Sottotitolo: racconto di fantasia.
Ma partendo da un fondo di verità.
La verità è la cena di tre anni fa, con coppie amiche e qualche singolo, in prossimità del Natale.
Cena organizzata in un ristorante al lago di Garda, niente di meno comodo per noi emiliani doc.
Altra cosa vera, il rientro in 3. Cioè, dovevamo essere solo io e mia moglie in macchina ma, all’ultimo secondo, letteralmente prima di ripartire per tornare a casa, uno degli scapoli della compagnia mi ha chiesto se poteva salire con noi. E non potevo rifiutare.

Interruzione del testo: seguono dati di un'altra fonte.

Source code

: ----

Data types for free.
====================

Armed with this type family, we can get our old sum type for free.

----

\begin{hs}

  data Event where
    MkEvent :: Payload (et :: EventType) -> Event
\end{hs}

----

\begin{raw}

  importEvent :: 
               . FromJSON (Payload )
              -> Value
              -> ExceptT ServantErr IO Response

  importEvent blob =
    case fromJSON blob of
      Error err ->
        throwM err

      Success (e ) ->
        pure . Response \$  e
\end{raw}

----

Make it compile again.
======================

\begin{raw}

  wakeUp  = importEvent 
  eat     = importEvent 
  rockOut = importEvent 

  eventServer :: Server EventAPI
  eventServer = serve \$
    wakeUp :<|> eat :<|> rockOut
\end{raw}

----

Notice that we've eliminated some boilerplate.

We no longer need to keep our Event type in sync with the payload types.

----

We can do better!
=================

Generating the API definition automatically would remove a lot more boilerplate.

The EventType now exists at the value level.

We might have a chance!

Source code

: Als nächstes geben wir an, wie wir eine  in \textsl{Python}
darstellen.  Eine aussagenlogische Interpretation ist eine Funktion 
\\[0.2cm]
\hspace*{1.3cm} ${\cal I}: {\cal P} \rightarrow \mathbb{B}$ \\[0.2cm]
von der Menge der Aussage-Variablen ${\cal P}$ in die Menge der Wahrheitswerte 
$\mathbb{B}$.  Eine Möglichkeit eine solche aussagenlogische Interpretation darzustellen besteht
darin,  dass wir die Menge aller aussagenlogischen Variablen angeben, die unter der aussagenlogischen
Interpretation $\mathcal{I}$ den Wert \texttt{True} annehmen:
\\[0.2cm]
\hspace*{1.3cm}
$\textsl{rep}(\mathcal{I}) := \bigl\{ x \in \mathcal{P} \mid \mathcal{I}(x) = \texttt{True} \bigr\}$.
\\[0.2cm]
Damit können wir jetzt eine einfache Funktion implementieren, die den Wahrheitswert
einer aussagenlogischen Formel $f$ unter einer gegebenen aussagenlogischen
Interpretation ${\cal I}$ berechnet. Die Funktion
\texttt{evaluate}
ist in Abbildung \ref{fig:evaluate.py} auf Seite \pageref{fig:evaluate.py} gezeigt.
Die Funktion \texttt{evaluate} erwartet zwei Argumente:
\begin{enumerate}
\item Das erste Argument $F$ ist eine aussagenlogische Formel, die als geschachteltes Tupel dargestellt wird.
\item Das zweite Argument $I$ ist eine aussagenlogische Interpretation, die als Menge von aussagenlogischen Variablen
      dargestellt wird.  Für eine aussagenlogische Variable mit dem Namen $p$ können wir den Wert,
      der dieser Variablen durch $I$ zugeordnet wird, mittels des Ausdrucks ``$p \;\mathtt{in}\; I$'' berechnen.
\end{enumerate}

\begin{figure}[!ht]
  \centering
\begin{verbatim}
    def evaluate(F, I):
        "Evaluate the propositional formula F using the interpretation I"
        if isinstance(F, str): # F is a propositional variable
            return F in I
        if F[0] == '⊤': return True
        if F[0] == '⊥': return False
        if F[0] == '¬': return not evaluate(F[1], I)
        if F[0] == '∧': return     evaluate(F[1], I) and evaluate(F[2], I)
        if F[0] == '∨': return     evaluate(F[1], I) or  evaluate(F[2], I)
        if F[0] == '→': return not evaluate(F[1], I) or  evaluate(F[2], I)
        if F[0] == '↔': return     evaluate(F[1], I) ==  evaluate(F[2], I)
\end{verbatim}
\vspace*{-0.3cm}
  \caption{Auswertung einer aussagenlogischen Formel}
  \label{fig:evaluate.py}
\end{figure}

Ultima cosa vera e poi parto con il racconto di fantasia, lei quella sera indossava una gonna corta, stivaletti, un maglia di lana che la fasciava e… esclusivamente per il rientro… l’ovetto.
Si perché il “regalo di Natale” che le avevio chiesto per quel Natale era di infilarsi l’ovetto durante il ritorno così che io mi sarei potuto sbizzarrire ad attivarlo e disattivarlo a piacimento, magari mentre parlava, per sentirla sussultare o magari singhiozzare o più semplicemente ridacchiare. L’avevamo già fatto altre volte (altra cosa vera) ed era mio desiderio sfruttarlo anche durante quel lungo ritorno.
Per accontentarmi quindi, e qui finisce davvero la realtà, lei prima di uscire dal ristorante si era recata in bagno e, tiratasi dietro la porta, si era infilata l’ovetto in figa, risistemando mutandine e calze collant. Quindi mi ha raggiunto e ci siamo diretti insieme agli altri alle macchine.
Ed è in quel momento che Giulio mi si avvicina e, tra il bevuto e il non, mi rifila una pacca sulla spalla e mi chiede se c’è posto per lui.
Io guardo Claudia, faccio buon viso a cattivo gioco (anche se vedevo frantumarsi il mio “regalo di Natale”) e gli dico di sì. Del resto, che altro potevo fare? Eravamo solo io e Claudia in piedi affianco all’auto. Mica potevo dirgli che non c’era posto per lui.
A lei, fra l’altro, la cosa non dispiaceva neppure. Non ci ha mai tenuto troppo al gioco dell’ovetto e almeno così avrei evitato di attivarlo.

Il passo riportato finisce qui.